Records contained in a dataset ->
>>

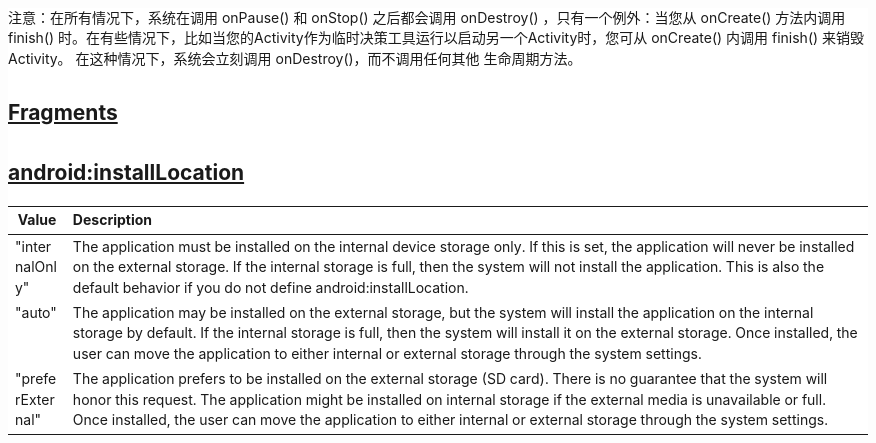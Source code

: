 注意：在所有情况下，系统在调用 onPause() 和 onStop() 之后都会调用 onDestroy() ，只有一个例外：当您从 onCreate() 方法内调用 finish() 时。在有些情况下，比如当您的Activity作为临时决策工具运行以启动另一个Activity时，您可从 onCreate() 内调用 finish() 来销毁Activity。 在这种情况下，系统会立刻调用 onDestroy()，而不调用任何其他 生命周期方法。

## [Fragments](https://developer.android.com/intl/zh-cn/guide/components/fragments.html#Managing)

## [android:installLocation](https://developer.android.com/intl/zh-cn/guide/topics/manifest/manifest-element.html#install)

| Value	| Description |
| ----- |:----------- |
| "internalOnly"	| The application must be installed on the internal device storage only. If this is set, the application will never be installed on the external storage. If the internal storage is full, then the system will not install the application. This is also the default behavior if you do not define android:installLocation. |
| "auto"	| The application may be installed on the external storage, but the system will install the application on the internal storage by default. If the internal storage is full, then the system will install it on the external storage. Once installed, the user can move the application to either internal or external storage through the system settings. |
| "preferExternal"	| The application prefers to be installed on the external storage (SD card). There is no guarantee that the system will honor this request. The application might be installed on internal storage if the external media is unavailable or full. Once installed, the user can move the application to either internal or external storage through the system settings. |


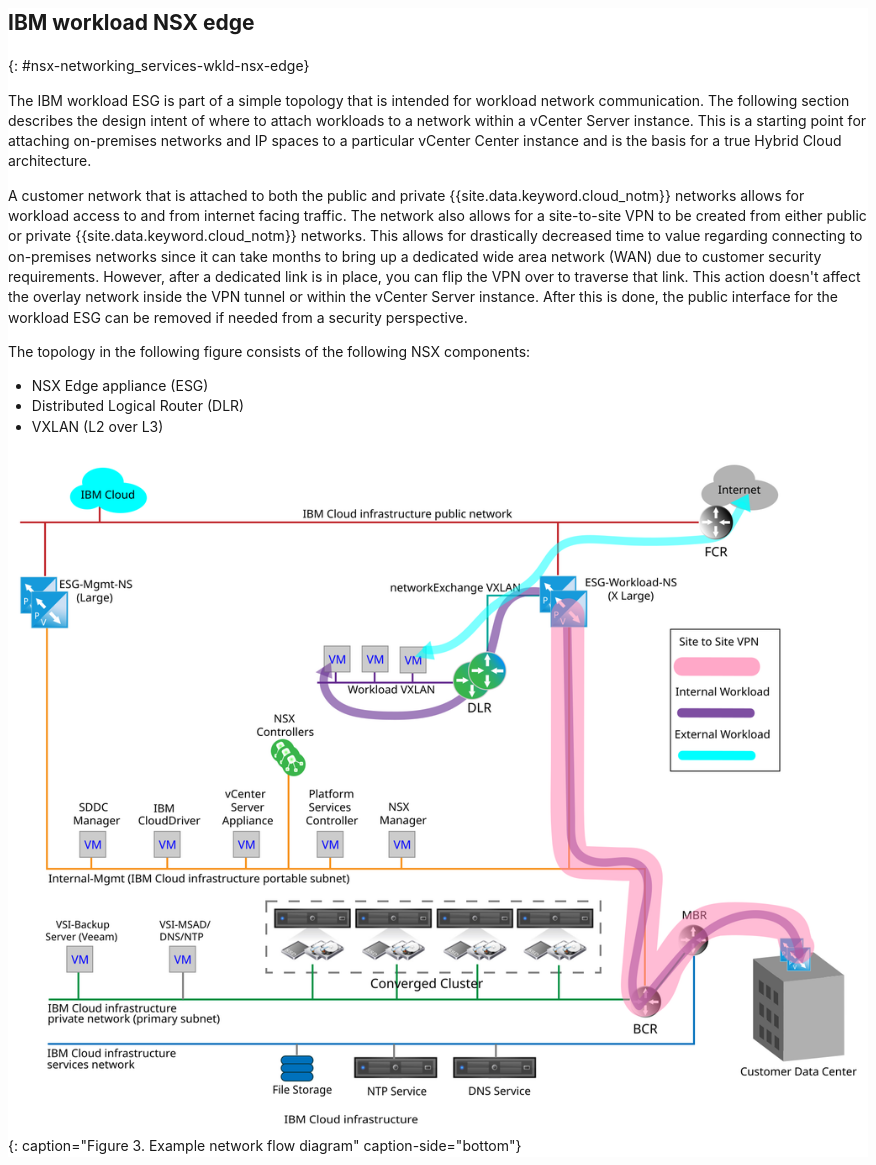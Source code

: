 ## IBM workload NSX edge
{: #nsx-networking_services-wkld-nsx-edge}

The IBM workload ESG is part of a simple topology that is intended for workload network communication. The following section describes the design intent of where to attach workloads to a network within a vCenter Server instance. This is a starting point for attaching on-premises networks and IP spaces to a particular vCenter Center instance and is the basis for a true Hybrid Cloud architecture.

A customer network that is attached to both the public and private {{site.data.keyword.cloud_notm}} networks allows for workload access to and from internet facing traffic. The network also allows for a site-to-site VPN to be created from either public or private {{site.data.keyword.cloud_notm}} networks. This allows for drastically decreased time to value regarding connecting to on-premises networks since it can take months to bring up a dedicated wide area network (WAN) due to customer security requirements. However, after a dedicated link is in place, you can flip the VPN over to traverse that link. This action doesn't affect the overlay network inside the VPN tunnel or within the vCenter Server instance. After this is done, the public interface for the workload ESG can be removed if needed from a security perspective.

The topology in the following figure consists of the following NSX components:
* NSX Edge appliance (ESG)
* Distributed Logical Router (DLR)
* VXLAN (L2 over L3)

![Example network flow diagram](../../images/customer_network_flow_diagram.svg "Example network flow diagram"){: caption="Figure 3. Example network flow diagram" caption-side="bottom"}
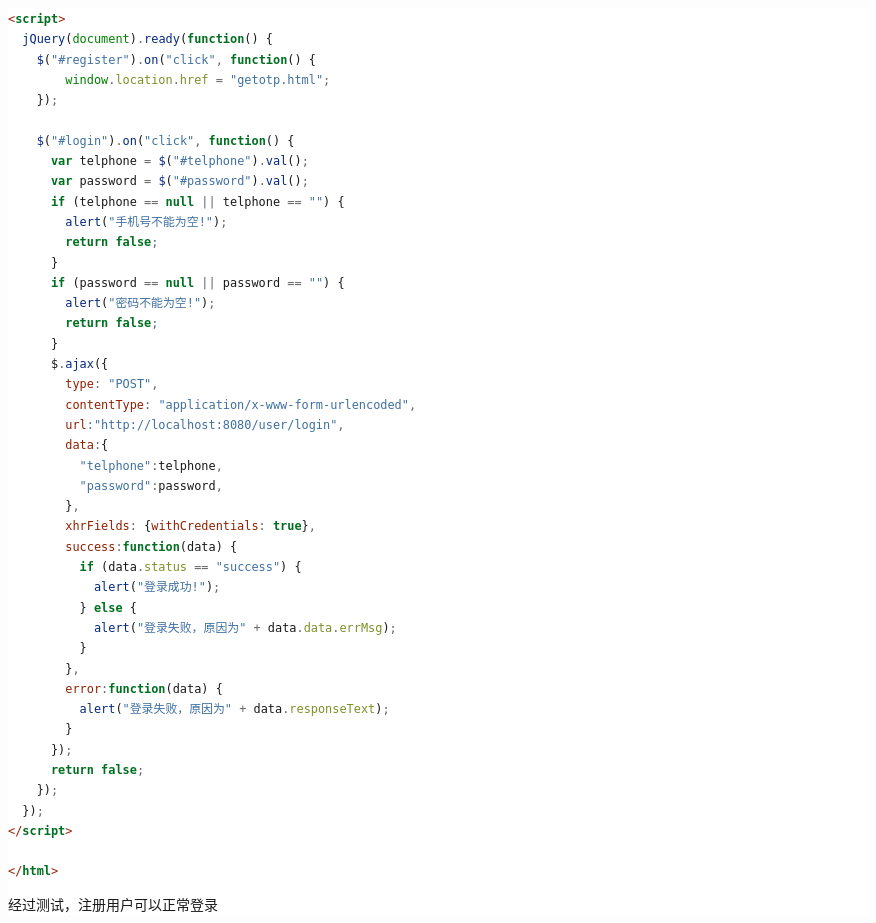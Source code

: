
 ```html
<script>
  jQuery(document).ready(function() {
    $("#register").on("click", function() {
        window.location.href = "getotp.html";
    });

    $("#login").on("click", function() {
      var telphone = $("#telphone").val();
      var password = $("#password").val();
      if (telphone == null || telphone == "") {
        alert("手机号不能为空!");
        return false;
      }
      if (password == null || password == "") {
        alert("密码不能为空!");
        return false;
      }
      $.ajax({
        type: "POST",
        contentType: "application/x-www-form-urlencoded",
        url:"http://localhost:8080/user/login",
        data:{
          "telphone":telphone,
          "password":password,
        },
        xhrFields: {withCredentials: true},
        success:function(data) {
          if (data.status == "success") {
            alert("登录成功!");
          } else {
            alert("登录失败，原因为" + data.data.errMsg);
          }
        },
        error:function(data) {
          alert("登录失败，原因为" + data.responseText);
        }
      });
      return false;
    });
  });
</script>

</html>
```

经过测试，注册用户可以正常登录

<<

Exercise objective ->
Find the line that contains "Edge appliance (ESG)", then write out that line and each one after it, exactly and with nothing else, through the end of the entries above, without the pictures.

Response to this exercise ->
* NSX Edge appliance (ESG)
* Distributed Logical Router (DLR)
* VXLAN (L2 over L3)

![Example network flow diagram](../../images/customer_network_flow_diagram.svg "Example network flow diagram"){: caption="Figure 3. Example network flow diagram" caption-side="bottom"}
Source code

:
 ```html
<script>
  jQuery(document).ready(function() {
    $("#register").on("click", function() {
        window.location.href = "getotp.html";
    });

    $("#login").on("click", function() {
      var telphone = $("#telphone").val();
      var password = $("#password").val();
      if (telphone == null || telphone == "") {
        alert("手机号不能为空!");
        return false;
      }
      if (password == null || password == "") {
        alert("密码不能为空!");
        return false;
      }
      $.ajax({
        type: "POST",
        contentType: "application/x-www-form-urlencoded",
        url:"http://localhost:8080/user/login",
        data:{
          "telphone":telphone,
          "password":password,
        },
        xhrFields: {withCredentials: true},
        success:function(data) {
          if (data.status == "success") {
            alert("登录成功!");
          } else {
            alert("登录失败，原因为" + data.data.errMsg);
          }
        },
        error:function(data) {
          alert("登录失败，原因为" + data.responseText);
        }
      });
      return false;
    });
  });
</script>

</html>
```

经过测试，注册用户可以正常登录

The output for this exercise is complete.